WORK TASK:
Look through the lines of the material and count those containing "συχνότητας". Give that count alone.

MATERIAL FOR THIS TASK below:

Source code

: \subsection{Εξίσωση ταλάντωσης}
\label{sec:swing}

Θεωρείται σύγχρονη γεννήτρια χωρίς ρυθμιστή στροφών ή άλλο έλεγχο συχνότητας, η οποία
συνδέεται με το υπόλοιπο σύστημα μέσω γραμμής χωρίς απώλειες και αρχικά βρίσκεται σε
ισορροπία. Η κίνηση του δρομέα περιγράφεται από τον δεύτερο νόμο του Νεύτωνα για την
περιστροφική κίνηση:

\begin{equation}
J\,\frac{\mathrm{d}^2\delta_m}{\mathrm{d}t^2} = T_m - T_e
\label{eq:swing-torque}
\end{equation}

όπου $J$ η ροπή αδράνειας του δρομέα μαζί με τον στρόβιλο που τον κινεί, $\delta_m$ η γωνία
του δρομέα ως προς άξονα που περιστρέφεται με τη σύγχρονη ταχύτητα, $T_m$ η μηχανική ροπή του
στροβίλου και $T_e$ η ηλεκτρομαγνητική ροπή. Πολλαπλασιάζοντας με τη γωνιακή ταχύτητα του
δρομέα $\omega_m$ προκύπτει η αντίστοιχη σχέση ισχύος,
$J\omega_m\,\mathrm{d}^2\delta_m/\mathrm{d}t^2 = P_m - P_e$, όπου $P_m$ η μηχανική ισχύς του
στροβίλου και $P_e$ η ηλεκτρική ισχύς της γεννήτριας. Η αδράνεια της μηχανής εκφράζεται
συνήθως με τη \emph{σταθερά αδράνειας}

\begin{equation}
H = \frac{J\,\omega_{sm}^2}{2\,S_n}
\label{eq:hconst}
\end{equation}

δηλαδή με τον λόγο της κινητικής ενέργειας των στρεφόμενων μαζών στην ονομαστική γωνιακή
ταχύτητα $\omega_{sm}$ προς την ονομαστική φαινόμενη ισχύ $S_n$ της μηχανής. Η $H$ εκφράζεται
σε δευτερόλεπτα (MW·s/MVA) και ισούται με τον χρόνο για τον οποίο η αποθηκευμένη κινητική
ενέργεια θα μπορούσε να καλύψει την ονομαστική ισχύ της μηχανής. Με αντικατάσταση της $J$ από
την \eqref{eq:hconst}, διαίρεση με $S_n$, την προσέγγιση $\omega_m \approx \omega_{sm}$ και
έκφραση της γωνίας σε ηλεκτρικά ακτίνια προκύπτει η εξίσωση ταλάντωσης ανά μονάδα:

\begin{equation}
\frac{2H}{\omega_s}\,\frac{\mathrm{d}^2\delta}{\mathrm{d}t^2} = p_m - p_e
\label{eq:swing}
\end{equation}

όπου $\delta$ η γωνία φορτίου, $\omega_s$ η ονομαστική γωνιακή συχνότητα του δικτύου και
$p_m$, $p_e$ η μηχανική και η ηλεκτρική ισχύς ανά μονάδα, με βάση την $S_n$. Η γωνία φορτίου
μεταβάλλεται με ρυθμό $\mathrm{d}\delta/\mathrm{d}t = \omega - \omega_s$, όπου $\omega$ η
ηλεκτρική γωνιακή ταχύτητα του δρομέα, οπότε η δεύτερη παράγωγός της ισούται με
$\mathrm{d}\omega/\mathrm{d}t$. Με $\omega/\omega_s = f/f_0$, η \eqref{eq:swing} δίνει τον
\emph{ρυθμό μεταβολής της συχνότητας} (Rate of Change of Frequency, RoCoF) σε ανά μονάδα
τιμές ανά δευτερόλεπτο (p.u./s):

End of MATERIAL FOR THIS TASK.

WRITTEN RESPONSE:
2